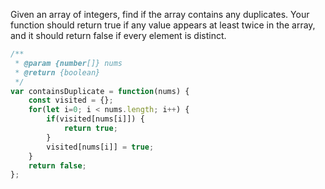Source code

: Given an array of integers, find if the array contains any duplicates. Your function should return true if any value appears at least twice in the array, and it should return false if every element is distinct.


```js
/**
 * @param {number[]} nums
 * @return {boolean}
 */
var containsDuplicate = function(nums) {
    const visited = {};
    for(let i=0; i < nums.length; i++) {
        if(visited[nums[i]]) {
            return true;
        }
        visited[nums[i]] = true;
    }
    return false;
};
```
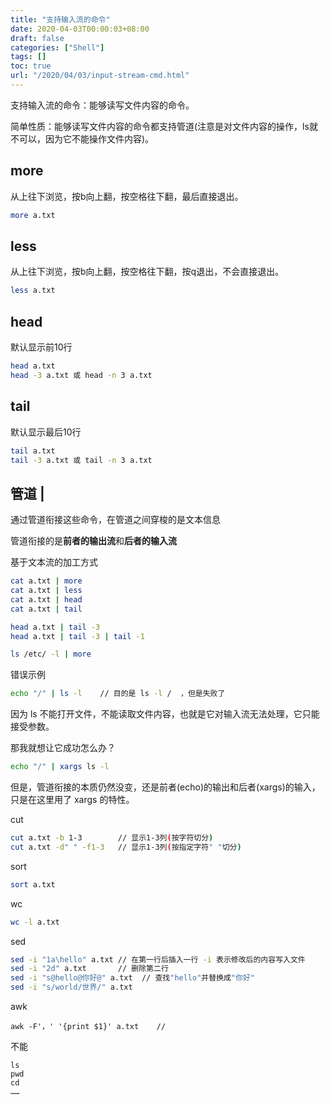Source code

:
 ```yaml
---
title: "支持输入流的命令"
date: 2020-04-03T00:00:03+08:00
draft: false
categories: ["Shell"]
tags: []
toc: true
url: "/2020/04/03/input-stream-cmd.html"
---
```


支持输入流的命令：能够读写文件内容的命令。

简单性质：能够读写文件内容的命令都支持管道(注意是对文件内容的操作，ls就不可以，因为它不能操作文件内容)。

## more

从上往下浏览，按b向上翻，按空格往下翻，最后直接退出。

```bash
more a.txt
```

## less

从上往下浏览，按b向上翻，按空格往下翻，按q退出，不会直接退出。

```bash
less a.txt
```

## head

默认显示前10行

```bash
head a.txt
head -3 a.txt 或 head -n 3 a.txt
```

## tail

默认显示最后10行

```bash
tail a.txt
tail -3 a.txt 或 tail -n 3 a.txt
```

## 管道 |

通过管道衔接这些命令，在管道之间穿梭的是文本信息

管道衔接的是**前者的输出流**和**后者的输入流**

基于文本流的加工方式

```bash
cat a.txt | more
cat a.txt | less
cat a.txt | head
cat a.txt | tail

head a.txt | tail -3
head a.txt | tail -3 | tail -1

ls /etc/ -l | more
```

错误示例

```bash
echo "/" | ls -l	// 目的是 ls -l /  ，但是失败了
```

因为 ls 不能打开文件，不能读取文件内容，也就是它对输入流无法处理，它只能接受参数。

那我就想让它成功怎么办？

```bash
echo "/" | xargs ls -l
```

但是，管道衔接的本质仍然没变，还是前者(echo)的输出和后者(xargs)的输入，只是在这里用了 xargs 的特性。

cut

```bash
cut a.txt -b 1-3		// 显示1-3列(按字符切分)
cut a.txt -d" " -f1-3	// 显示1-3列(按指定字符" "切分)
```

sort

```bash
sort a.txt
```

wc

```bash
wc -l a.txt
```

sed

```bash
sed -i "1a\hello" a.txt	// 在第一行后插入一行 -i 表示修改后的内容写入文件
sed -i "2d" a.txt		// 删除第二行
sed -i "s@hello@你好@" a.txt	// 查找"hello"并替换成"你好"
sed -i "s/world/世界/" a.txt
```

awk

```
awk -F'，' '{print $1}' a.txt	// 
```





不能

```
ls
pwd
cd
……
```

## The problem
Select the lines in this material that hold the word "function", leaving none out.

## Solution for this problem
: Given an array of integers, find if the array contains any duplicates. Your function should return true if any value appears at least twice in the array, and it should return false if every element is distinct.
var containsDuplicate = function(nums) {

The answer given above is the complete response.